__RECORD EXTRACTS__
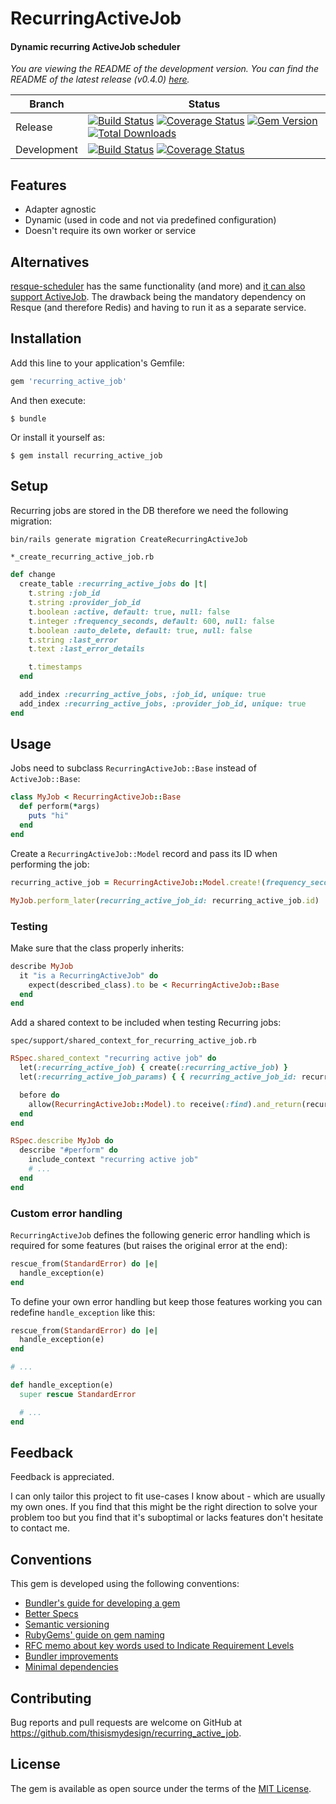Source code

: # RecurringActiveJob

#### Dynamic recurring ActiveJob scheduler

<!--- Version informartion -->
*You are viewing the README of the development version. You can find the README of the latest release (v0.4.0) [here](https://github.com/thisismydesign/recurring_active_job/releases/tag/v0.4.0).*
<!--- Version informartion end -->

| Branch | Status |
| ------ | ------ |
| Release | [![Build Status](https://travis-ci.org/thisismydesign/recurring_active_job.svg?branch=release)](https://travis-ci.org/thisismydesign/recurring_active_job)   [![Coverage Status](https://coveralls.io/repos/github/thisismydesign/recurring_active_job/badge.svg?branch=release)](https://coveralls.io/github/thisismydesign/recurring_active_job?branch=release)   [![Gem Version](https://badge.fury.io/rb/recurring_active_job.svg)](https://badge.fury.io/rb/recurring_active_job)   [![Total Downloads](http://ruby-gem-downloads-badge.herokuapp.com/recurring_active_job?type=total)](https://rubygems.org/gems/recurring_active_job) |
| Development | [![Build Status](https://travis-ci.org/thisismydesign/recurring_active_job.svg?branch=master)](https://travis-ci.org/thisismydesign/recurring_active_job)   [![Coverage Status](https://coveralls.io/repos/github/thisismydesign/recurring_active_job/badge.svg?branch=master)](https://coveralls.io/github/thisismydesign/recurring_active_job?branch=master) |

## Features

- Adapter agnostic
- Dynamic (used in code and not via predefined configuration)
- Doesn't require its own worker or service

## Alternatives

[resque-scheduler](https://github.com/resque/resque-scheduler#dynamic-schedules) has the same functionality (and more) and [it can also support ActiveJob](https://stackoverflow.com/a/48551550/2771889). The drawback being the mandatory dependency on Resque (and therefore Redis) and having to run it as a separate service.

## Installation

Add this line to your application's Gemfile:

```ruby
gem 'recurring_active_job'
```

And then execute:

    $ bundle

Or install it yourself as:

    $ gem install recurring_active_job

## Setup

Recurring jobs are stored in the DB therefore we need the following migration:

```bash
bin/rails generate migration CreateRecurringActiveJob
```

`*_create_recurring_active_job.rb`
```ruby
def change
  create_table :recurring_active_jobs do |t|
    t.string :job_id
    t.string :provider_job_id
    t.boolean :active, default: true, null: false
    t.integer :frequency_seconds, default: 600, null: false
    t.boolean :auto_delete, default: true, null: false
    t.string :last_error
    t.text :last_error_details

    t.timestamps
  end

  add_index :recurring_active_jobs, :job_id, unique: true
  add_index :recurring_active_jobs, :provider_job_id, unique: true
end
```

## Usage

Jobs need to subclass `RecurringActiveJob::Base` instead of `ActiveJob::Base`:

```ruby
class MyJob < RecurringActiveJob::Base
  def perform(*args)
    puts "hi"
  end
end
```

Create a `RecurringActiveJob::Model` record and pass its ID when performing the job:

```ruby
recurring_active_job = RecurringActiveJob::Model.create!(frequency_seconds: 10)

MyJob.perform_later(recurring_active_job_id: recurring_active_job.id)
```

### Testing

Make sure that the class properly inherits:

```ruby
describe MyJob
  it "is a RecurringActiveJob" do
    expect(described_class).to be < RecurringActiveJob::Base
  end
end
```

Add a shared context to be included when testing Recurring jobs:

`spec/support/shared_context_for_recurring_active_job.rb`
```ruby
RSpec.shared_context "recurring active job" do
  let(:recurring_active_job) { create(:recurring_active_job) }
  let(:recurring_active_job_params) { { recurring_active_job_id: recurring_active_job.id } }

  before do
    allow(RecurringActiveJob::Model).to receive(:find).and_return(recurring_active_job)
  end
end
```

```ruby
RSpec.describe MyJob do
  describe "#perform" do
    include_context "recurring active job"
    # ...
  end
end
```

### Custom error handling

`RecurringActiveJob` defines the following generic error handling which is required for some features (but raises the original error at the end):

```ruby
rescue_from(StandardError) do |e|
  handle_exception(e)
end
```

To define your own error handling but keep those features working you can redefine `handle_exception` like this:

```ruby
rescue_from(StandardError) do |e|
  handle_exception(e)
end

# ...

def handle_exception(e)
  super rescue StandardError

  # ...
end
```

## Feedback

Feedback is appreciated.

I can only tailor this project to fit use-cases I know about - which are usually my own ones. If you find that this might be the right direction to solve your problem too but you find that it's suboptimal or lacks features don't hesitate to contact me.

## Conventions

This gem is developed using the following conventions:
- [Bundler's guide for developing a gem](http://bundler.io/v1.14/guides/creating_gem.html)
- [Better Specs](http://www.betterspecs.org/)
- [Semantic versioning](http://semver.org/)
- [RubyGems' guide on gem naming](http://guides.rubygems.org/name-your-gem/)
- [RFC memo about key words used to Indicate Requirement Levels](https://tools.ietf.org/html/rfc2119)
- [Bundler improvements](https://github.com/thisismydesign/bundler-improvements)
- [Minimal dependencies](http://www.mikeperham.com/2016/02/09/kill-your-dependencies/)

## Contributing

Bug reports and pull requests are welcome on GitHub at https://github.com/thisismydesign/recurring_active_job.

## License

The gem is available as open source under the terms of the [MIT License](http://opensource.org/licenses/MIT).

__TASK ITEM__
Retype exactly, and only, the lines above from the one where "I can only tailor" occurs up to and including the one where "- [Better Specs](http://www.betterspecs.org/)" occurs.

__EXERCISE RESULT__
I can only tailor this project to fit use-cases I know about - which are usually my own ones. If you find that this might be the right direction to solve your problem too but you find that it's suboptimal or lacks features don't hesitate to contact me.

## Conventions

This gem is developed using the following conventions:
- [Bundler's guide for developing a gem](http://bundler.io/v1.14/guides/creating_gem.html)
- [Better Specs](http://www.betterspecs.org/)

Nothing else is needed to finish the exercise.